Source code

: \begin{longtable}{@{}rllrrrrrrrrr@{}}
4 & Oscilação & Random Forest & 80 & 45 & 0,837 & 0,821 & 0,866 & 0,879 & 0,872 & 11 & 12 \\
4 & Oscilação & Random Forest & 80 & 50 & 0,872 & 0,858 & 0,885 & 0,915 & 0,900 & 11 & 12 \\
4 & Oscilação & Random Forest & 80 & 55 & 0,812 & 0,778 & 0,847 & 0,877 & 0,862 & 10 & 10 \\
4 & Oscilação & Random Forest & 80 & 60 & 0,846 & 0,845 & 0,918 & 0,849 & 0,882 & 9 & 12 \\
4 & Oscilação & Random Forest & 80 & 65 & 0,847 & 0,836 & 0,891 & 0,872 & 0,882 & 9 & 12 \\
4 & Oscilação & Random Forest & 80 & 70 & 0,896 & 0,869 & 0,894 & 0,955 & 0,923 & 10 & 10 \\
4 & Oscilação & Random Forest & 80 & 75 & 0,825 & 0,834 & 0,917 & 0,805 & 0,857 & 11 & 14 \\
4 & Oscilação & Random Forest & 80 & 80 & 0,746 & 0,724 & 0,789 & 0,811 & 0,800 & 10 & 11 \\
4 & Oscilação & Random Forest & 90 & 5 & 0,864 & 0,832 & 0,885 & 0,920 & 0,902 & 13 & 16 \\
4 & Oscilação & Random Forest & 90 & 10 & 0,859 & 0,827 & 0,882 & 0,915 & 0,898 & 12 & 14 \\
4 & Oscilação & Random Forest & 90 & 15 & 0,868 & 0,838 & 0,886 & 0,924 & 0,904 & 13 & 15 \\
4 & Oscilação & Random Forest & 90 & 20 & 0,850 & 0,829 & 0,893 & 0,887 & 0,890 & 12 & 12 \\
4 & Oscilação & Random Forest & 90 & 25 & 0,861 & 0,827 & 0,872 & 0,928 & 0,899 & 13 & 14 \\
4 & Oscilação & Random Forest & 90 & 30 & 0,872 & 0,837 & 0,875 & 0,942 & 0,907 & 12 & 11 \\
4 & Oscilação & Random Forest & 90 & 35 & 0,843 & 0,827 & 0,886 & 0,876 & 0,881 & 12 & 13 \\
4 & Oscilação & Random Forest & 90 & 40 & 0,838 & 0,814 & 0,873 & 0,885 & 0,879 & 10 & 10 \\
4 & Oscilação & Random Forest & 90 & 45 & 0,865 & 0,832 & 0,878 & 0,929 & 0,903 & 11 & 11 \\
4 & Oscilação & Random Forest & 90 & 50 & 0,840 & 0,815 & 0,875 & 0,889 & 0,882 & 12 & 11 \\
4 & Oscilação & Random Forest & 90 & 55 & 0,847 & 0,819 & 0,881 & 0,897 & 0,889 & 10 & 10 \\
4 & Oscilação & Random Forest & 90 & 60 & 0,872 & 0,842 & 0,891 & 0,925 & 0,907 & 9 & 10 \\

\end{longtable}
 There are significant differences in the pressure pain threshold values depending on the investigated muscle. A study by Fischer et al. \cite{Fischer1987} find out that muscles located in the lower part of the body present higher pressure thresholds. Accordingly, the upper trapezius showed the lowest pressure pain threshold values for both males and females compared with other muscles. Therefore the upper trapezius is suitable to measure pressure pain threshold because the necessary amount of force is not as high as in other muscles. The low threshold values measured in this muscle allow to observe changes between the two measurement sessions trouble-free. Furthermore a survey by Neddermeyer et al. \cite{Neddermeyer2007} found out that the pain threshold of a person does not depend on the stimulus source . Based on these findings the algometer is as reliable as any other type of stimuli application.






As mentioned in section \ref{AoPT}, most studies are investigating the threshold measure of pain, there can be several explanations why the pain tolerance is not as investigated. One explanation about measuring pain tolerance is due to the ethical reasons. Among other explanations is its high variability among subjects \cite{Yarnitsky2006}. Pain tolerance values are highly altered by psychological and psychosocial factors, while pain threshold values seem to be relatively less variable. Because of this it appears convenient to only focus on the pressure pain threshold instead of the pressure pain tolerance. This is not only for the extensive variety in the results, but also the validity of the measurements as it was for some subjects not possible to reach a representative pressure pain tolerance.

Work task
Give only the count of lines in the data that include the string "longtable".

Response below
2